* _Activity_
Check each line of the entries. Copy the ones that contain the string "Explanation".

Stored data
━━━━━━━━━━

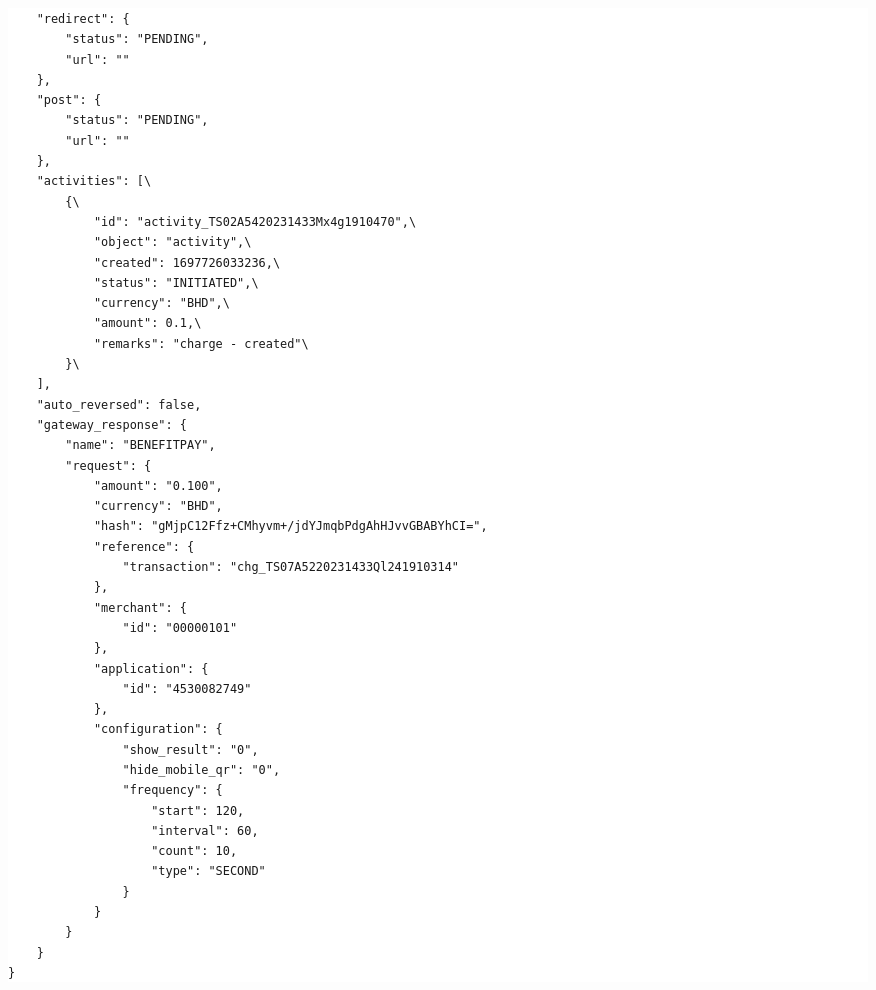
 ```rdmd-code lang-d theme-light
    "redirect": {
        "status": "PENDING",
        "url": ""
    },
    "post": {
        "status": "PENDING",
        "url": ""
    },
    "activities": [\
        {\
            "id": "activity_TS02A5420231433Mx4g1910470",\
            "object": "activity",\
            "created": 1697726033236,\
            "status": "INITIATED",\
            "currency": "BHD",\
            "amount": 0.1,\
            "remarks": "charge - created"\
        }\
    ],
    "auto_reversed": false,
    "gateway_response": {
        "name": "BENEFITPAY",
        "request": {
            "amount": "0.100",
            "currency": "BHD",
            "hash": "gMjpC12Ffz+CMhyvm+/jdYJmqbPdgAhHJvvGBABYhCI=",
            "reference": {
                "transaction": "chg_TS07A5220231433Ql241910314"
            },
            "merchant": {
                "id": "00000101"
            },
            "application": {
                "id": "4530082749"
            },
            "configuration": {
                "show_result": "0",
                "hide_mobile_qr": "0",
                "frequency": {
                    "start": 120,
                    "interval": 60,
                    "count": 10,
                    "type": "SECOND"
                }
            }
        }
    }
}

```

━━━━━━━━━━

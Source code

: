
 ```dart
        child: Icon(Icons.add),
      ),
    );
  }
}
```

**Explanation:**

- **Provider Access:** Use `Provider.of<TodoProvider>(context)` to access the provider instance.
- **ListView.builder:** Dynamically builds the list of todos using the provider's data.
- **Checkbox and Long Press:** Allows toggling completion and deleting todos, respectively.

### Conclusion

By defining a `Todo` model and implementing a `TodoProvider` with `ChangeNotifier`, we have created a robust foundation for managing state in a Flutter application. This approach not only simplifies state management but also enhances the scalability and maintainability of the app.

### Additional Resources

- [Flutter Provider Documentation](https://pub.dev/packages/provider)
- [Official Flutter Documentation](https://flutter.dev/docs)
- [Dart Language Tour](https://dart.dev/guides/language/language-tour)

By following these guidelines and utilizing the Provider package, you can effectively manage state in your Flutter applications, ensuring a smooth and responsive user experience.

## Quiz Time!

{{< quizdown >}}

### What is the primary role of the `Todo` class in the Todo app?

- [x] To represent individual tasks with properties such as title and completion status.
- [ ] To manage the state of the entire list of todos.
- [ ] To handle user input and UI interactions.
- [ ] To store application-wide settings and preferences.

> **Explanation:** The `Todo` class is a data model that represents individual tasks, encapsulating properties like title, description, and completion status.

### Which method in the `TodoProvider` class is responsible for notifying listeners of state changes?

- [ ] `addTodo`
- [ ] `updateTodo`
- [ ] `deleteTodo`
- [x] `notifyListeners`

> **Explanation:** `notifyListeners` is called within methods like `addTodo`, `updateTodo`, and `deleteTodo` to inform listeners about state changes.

━━━━━━━━━━

* _Response_
**Explanation:**
> **Explanation:** The `Todo` class is a data model that represents individual tasks, encapsulating properties like title, description, and completion status.
> **Explanation:** `notifyListeners` is called within methods like `addTodo`, `updateTodo`, and `deleteTodo` to inform listeners about state changes.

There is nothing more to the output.